Русская кривая вывела Бродского на такую верхотуру жизни, которую Платонов, какого она не вывела никуда, и вообразить не мог.
Бродский был поражён корнями слов, торчащих из недр абзацев Платонова так, что обжигали, ибо шёл по ним ток – человеческих жизней.
Бродский писал сложнее и сложнее – метафоры разворачивалась, строки длились на несколько строф, мысли переплетались в столь тугой орнамент, что чтение требовало такой концентрацией, с какою вылеплены абзацы Платонова.
…у него и фраза – сделанная с рабочей мастеровитостью, прописанная с необыкновенной силой – часто – тянет на рассказ.
Краткие рассказы Платонова странно не нравились Бродскому: назвал перл – «Третьего сына» — третьеразрядным Платоновым.

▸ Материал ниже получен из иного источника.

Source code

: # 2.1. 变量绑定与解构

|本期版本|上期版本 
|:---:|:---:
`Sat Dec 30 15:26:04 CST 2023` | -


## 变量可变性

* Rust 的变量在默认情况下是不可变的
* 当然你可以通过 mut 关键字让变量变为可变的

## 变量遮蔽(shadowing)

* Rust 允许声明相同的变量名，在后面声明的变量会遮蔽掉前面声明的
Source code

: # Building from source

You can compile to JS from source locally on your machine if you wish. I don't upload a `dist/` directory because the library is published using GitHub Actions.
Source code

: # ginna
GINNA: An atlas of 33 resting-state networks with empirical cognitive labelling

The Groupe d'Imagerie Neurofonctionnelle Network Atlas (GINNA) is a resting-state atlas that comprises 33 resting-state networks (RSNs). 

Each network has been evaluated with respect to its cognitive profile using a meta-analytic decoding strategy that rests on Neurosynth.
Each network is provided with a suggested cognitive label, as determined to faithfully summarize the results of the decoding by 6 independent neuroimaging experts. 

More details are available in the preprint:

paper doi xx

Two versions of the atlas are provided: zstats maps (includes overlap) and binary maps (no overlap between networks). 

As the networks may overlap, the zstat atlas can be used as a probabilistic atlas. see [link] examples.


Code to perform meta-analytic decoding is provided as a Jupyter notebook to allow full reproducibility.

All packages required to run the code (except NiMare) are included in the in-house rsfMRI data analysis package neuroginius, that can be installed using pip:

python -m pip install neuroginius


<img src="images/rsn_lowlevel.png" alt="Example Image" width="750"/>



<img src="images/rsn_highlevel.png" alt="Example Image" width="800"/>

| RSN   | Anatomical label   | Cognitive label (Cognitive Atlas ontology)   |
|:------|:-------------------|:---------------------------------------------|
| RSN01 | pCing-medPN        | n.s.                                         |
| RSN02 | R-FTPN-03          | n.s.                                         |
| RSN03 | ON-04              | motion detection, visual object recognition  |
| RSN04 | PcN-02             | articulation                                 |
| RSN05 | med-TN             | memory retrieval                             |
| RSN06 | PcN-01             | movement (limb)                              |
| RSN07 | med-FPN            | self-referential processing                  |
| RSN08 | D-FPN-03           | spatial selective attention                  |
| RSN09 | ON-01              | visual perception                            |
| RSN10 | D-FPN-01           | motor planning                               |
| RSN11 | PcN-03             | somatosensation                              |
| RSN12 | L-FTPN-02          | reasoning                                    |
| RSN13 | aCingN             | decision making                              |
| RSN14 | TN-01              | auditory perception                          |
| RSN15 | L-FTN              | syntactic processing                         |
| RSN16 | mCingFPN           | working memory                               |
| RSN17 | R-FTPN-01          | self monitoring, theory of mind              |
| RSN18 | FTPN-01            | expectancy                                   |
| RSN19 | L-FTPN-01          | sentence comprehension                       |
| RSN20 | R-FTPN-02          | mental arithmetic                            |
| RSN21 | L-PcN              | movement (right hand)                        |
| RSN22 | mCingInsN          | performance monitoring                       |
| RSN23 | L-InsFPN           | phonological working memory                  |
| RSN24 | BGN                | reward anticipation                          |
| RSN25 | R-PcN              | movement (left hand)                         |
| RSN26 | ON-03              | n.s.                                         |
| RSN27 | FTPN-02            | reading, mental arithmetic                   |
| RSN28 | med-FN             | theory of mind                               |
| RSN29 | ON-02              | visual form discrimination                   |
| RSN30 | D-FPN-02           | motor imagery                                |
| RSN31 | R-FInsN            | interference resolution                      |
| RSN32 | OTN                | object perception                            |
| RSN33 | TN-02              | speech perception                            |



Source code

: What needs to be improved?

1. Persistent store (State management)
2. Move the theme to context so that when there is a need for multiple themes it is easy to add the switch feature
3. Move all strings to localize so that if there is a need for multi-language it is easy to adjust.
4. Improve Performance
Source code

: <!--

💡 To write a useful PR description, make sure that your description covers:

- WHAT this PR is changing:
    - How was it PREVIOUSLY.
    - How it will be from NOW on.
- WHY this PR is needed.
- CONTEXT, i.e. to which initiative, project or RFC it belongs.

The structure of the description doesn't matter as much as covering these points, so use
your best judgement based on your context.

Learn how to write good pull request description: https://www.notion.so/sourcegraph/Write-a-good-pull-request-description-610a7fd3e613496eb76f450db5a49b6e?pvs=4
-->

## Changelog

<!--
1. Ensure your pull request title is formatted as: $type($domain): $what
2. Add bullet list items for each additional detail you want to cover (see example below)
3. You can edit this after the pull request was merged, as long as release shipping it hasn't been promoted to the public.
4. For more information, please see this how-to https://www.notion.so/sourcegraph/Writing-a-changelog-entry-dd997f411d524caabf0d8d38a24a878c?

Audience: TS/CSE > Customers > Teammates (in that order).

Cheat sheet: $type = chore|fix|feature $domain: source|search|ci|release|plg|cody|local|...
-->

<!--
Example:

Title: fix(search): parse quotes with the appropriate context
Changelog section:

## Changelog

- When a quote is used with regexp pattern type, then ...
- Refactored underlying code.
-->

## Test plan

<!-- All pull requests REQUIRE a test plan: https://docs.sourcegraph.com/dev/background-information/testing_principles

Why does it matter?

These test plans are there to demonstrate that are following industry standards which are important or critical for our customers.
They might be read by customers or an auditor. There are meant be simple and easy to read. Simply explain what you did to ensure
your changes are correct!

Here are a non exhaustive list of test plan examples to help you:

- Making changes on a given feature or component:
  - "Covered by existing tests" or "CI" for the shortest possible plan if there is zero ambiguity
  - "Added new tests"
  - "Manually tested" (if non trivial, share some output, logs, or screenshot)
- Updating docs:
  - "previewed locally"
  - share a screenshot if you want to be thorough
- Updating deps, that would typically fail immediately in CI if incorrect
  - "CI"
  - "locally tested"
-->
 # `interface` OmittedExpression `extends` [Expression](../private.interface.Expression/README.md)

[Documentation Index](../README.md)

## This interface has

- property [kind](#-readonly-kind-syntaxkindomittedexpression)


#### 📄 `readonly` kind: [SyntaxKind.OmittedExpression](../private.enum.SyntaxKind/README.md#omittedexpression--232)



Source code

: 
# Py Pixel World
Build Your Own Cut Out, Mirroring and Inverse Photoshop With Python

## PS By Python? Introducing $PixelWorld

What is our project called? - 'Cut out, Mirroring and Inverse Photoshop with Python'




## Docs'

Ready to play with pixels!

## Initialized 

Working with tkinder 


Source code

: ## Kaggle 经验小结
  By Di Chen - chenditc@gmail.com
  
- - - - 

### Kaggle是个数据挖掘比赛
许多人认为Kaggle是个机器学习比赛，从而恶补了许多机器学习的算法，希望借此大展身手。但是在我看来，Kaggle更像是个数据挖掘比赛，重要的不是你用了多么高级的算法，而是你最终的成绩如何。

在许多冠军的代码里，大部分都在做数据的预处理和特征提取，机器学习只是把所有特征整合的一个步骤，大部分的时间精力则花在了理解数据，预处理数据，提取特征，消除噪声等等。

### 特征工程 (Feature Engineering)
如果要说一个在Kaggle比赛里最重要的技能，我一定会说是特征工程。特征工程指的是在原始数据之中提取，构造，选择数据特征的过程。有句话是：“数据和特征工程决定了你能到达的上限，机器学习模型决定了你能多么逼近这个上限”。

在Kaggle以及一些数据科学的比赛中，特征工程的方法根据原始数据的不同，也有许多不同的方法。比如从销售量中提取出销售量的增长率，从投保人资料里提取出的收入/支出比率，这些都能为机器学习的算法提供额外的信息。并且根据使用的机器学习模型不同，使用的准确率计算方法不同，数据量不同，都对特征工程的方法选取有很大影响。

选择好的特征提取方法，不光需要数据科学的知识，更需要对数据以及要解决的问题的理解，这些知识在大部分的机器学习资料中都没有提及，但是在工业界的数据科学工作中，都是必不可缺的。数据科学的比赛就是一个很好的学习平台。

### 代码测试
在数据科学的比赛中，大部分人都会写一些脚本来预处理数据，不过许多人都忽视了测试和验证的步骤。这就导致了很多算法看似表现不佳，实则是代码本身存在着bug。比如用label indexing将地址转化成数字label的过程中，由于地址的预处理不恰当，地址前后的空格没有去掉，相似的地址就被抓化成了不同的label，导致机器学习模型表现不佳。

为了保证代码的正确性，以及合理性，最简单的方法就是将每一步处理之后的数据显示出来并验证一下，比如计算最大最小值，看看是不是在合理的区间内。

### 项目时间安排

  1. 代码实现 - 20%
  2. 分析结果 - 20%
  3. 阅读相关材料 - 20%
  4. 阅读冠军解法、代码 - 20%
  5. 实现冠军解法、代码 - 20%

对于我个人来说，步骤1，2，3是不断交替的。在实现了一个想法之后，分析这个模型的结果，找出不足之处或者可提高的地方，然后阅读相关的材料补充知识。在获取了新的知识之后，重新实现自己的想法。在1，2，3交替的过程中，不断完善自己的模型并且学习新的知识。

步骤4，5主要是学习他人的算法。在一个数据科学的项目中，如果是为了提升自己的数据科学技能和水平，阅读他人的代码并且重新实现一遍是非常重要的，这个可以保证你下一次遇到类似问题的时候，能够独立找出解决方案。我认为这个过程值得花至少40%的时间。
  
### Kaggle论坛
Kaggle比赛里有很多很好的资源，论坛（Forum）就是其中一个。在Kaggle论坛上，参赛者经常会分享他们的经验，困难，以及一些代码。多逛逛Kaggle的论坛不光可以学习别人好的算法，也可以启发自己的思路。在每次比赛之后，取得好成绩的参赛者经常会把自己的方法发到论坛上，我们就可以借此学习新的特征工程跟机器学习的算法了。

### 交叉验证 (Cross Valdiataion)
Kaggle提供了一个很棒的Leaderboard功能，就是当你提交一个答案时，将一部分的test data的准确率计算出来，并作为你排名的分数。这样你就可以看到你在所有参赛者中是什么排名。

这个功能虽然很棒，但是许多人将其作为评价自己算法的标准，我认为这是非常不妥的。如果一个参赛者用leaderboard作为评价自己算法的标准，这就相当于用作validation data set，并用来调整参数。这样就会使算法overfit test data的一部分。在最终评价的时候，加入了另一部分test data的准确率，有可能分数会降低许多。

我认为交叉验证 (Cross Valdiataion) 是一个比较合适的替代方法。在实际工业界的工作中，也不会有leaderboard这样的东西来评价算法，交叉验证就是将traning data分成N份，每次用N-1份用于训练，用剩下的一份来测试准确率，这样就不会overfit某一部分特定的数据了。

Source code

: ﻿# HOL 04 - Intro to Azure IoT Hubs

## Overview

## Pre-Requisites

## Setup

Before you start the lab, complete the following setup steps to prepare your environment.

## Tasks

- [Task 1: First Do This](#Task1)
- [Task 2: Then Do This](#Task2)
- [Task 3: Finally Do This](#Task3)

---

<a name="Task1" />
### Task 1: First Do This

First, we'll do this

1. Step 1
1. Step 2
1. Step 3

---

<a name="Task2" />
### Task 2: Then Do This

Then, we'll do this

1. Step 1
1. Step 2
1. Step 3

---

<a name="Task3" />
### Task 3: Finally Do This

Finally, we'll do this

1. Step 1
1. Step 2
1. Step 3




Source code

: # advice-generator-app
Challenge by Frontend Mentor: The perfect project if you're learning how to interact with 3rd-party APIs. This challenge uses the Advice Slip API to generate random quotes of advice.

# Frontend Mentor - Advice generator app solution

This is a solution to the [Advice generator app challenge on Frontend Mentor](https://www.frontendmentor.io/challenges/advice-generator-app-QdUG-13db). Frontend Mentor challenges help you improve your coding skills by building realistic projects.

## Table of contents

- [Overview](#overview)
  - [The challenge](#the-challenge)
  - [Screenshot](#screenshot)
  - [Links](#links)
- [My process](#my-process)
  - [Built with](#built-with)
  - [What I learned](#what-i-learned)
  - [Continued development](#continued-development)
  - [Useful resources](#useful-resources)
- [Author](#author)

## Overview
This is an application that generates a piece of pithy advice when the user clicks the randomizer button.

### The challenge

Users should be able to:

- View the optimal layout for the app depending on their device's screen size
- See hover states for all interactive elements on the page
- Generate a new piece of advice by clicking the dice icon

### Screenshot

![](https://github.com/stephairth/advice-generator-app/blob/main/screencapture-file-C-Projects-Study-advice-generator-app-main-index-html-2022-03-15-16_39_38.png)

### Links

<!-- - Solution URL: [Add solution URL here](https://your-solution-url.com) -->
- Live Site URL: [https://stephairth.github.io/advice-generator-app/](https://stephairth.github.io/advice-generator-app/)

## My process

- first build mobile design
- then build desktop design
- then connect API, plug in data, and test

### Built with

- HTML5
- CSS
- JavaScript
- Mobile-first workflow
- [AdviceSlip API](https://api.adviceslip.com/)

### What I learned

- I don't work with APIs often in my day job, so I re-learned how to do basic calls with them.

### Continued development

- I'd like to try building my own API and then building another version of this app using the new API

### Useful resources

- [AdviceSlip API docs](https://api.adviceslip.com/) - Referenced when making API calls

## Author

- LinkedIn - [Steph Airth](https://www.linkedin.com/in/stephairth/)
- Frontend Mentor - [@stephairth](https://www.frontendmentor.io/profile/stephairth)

Прозаик, обращённый в гущу России, мало интересующийся западной жизнью (мелькнула звероподобно в «Мусорном ветре»), и, несмотря на сложность подачи материала, гипотетически адресующийся ко многим…
Поэт, ориентированный на Запад: в том числе – на пирамиду премий оного, очень много взявший в иноязычной поэзии, причудливо скрещивающий Джонна Донна и Кантемира, себя и Блейка, плетущий изощрённые словесные орнаменты.
Сложно предположить Платонова, зачитывающимся Бродским; а тот, склоняющийся над Платоновым, силится вывести код прозы: понять его, чтобы применить в поэзии…
Иногда, кстати, мелькает общее: густота «Разговора с небожителем» не от густоты ли платоновских словесных струений-построений?
Многие пейзажи Бродского густы: иногда действительно воспринимается — зажигался от волшебного корня Платонова, прикасаясь к его мистическому минералу чувствования слова…
Тяготение к абсурду у прозаика специфично: медведь-молотобоец из «Котлована» тому примером; Бродский, называвший театр абсурда одним из основных влияний, в поэзии вовсе обходится без него: огонь, давший нечто для обогащения души, не нужен в поэтических конструкциях…
У них есть нечто общее – помимо пристрастия Бродского к Платонову: но столь трудно уловимое, что литературная игра поиска становится вдвойне интересной.